Could you print all of the data below again, exactly?

[Dataset entries]
+ + + + +
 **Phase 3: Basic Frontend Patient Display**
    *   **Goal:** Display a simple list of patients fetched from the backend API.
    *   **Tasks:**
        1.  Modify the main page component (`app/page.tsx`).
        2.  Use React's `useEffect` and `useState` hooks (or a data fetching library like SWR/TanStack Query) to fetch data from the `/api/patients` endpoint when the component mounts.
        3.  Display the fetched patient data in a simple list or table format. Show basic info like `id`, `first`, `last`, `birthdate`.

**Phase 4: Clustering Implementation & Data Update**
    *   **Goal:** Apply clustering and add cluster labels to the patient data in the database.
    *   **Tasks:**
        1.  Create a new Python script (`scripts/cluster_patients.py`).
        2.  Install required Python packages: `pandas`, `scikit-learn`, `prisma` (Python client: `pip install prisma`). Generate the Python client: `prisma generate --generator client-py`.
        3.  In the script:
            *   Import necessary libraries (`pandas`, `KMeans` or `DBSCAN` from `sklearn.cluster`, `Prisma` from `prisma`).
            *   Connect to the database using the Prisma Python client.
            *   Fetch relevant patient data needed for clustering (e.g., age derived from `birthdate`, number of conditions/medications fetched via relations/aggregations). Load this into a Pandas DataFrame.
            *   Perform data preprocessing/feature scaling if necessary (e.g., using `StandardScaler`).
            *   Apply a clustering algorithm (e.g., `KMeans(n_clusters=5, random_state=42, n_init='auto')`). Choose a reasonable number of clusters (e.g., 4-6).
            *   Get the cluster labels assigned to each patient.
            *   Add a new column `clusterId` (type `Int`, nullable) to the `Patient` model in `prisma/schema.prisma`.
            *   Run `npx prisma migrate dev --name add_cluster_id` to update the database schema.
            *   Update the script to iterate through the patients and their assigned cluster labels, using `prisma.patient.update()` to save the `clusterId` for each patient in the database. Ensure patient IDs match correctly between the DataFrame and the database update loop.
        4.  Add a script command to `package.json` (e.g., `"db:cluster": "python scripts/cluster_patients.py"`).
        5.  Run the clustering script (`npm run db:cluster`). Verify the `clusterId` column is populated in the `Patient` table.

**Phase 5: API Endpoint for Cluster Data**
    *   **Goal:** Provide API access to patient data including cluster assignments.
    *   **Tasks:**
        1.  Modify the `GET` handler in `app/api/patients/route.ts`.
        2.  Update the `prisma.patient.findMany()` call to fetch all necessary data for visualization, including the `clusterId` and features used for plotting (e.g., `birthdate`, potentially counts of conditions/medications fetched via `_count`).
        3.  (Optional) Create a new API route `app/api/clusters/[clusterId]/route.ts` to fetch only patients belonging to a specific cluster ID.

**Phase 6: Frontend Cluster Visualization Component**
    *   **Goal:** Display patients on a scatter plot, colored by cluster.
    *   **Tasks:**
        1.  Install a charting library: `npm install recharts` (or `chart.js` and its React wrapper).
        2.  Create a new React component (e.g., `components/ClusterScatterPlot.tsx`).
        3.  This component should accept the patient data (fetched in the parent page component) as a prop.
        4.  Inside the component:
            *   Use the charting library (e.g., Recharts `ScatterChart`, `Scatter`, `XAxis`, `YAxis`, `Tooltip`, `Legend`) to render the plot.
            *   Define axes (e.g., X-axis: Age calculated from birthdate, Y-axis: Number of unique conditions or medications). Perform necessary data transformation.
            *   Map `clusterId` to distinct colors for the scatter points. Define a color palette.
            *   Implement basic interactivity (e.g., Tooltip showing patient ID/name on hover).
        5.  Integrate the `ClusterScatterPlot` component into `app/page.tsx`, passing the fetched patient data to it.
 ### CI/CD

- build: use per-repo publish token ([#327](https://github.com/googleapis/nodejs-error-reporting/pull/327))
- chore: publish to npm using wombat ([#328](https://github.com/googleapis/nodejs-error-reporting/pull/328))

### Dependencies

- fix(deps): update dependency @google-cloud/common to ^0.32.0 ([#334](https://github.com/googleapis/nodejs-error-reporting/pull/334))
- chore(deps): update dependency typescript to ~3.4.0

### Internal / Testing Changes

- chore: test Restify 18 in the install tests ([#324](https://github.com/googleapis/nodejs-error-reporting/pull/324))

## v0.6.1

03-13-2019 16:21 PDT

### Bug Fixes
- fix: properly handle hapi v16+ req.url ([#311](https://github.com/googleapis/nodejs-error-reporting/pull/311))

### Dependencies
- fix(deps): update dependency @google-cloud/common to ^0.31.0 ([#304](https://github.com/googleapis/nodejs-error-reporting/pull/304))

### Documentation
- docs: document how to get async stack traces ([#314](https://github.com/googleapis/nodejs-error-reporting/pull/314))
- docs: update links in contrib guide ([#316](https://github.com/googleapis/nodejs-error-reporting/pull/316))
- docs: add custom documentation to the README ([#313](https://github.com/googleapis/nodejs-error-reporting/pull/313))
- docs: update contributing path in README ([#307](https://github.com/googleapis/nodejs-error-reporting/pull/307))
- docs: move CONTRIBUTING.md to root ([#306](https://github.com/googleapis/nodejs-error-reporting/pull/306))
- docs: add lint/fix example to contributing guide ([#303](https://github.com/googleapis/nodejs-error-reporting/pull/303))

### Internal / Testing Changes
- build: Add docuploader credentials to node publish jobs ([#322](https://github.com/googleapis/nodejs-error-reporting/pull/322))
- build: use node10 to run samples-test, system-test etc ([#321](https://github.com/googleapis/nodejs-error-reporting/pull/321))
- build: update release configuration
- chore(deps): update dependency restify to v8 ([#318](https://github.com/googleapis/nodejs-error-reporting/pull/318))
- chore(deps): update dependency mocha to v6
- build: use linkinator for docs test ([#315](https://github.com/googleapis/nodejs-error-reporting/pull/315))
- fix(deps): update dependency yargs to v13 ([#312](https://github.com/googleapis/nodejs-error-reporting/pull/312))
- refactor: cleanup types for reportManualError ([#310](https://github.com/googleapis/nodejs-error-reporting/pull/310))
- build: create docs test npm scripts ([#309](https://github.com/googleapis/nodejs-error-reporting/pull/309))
+ + + + +
> _Answer to the exercise_
 **Phase 3: Basic Frontend Patient Display**
    *   **Goal:** Display a simple list of patients fetched from the backend API.
    *   **Tasks:**
        1.  Modify the main page component (`app/page.tsx`).
        2.  Use React's `useEffect` and `useState` hooks (or a data fetching library like SWR/TanStack Query) to fetch data from the `/api/patients` endpoint when the component mounts.
        3.  Display the fetched patient data in a simple list or table format. Show basic info like `id`, `first`, `last`, `birthdate`.

**Phase 4: Clustering Implementation & Data Update**
    *   **Goal:** Apply clustering and add cluster labels to the patient data in the database.
    *   **Tasks:**
        1.  Create a new Python script (`scripts/cluster_patients.py`).
        2.  Install required Python packages: `pandas`, `scikit-learn`, `prisma` (Python client: `pip install prisma`). Generate the Python client: `prisma generate --generator client-py`.
        3.  In the script:
            *   Import necessary libraries (`pandas`, `KMeans` or `DBSCAN` from `sklearn.cluster`, `Prisma` from `prisma`).
            *   Connect to the database using the Prisma Python client.
            *   Fetch relevant patient data needed for clustering (e.g., age derived from `birthdate`, number of conditions/medications fetched via relations/aggregations). Load this into a Pandas DataFrame.
            *   Perform data preprocessing/feature scaling if necessary (e.g., using `StandardScaler`).
            *   Apply a clustering algorithm (e.g., `KMeans(n_clusters=5, random_state=42, n_init='auto')`). Choose a reasonable number of clusters (e.g., 4-6).
            *   Get the cluster labels assigned to each patient.
            *   Add a new column `clusterId` (type `Int`, nullable) to the `Patient` model in `prisma/schema.prisma`.
            *   Run `npx prisma migrate dev --name add_cluster_id` to update the database schema.
            *   Update the script to iterate through the patients and their assigned cluster labels, using `prisma.patient.update()` to save the `clusterId` for each patient in the database. Ensure patient IDs match correctly between the DataFrame and the database update loop.
        4.  Add a script command to `package.json` (e.g., `"db:cluster": "python scripts/cluster_patients.py"`).
        5.  Run the clustering script (`npm run db:cluster`). Verify the `clusterId` column is populated in the `Patient` table.

**Phase 5: API Endpoint for Cluster Data**
    *   **Goal:** Provide API access to patient data including cluster assignments.
    *   **Tasks:**
        1.  Modify the `GET` handler in `app/api/patients/route.ts`.
        2.  Update the `prisma.patient.findMany()` call to fetch all necessary data for visualization, including the `clusterId` and features used for plotting (e.g., `birthdate`, potentially counts of conditions/medications fetched via `_count`).
        3.  (Optional) Create a new API route `app/api/clusters/[clusterId]/route.ts` to fetch only patients belonging to a specific cluster ID.

**Phase 6: Frontend Cluster Visualization Component**
    *   **Goal:** Display patients on a scatter plot, colored by cluster.
    *   **Tasks:**
        1.  Install a charting library: `npm install recharts` (or `chart.js` and its React wrapper).
        2.  Create a new React component (e.g., `components/ClusterScatterPlot.tsx`).
        3.  This component should accept the patient data (fetched in the parent page component) as a prop.
        4.  Inside the component:
            *   Use the charting library (e.g., Recharts `ScatterChart`, `Scatter`, `XAxis`, `YAxis`, `Tooltip`, `Legend`) to render the plot.
            *   Define axes (e.g., X-axis: Age calculated from birthdate, Y-axis: Number of unique conditions or medications). Perform necessary data transformation.
            *   Map `clusterId` to distinct colors for the scatter points. Define a color palette.
            *   Implement basic interactivity (e.g., Tooltip showing patient ID/name on hover).
        5.  Integrate the `ClusterScatterPlot` component into `app/page.tsx`, passing the fetched patient data to it.
 ### CI/CD

- build: use per-repo publish token ([#327](https://github.com/googleapis/nodejs-error-reporting/pull/327))
- chore: publish to npm using wombat ([#328](https://github.com/googleapis/nodejs-error-reporting/pull/328))

### Dependencies

- fix(deps): update dependency @google-cloud/common to ^0.32.0 ([#334](https://github.com/googleapis/nodejs-error-reporting/pull/334))
- chore(deps): update dependency typescript to ~3.4.0

### Internal / Testing Changes

- chore: test Restify 18 in the install tests ([#324](https://github.com/googleapis/nodejs-error-reporting/pull/324))

## v0.6.1

03-13-2019 16:21 PDT

### Bug Fixes
- fix: properly handle hapi v16+ req.url ([#311](https://github.com/googleapis/nodejs-error-reporting/pull/311))

### Dependencies
- fix(deps): update dependency @google-cloud/common to ^0.31.0 ([#304](https://github.com/googleapis/nodejs-error-reporting/pull/304))

### Documentation
- docs: document how to get async stack traces ([#314](https://github.com/googleapis/nodejs-error-reporting/pull/314))
- docs: update links in contrib guide ([#316](https://github.com/googleapis/nodejs-error-reporting/pull/316))
- docs: add custom documentation to the README ([#313](https://github.com/googleapis/nodejs-error-reporting/pull/313))
- docs: update contributing path in README ([#307](https://github.com/googleapis/nodejs-error-reporting/pull/307))
- docs: move CONTRIBUTING.md to root ([#306](https://github.com/googleapis/nodejs-error-reporting/pull/306))
- docs: add lint/fix example to contributing guide ([#303](https://github.com/googleapis/nodejs-error-reporting/pull/303))

### Internal / Testing Changes
- build: Add docuploader credentials to node publish jobs ([#322](https://github.com/googleapis/nodejs-error-reporting/pull/322))
- build: use node10 to run samples-test, system-test etc ([#321](https://github.com/googleapis/nodejs-error-reporting/pull/321))
- build: update release configuration
- chore(deps): update dependency restify to v8 ([#318](https://github.com/googleapis/nodejs-error-reporting/pull/318))
- chore(deps): update dependency mocha to v6
- build: use linkinator for docs test ([#315](https://github.com/googleapis/nodejs-error-reporting/pull/315))
- fix(deps): update dependency yargs to v13 ([#312](https://github.com/googleapis/nodejs-error-reporting/pull/312))
- refactor: cleanup types for reportManualError ([#310](https://github.com/googleapis/nodejs-error-reporting/pull/310))
- build: create docs test npm scripts ([#309](https://github.com/googleapis/nodejs-error-reporting/pull/309))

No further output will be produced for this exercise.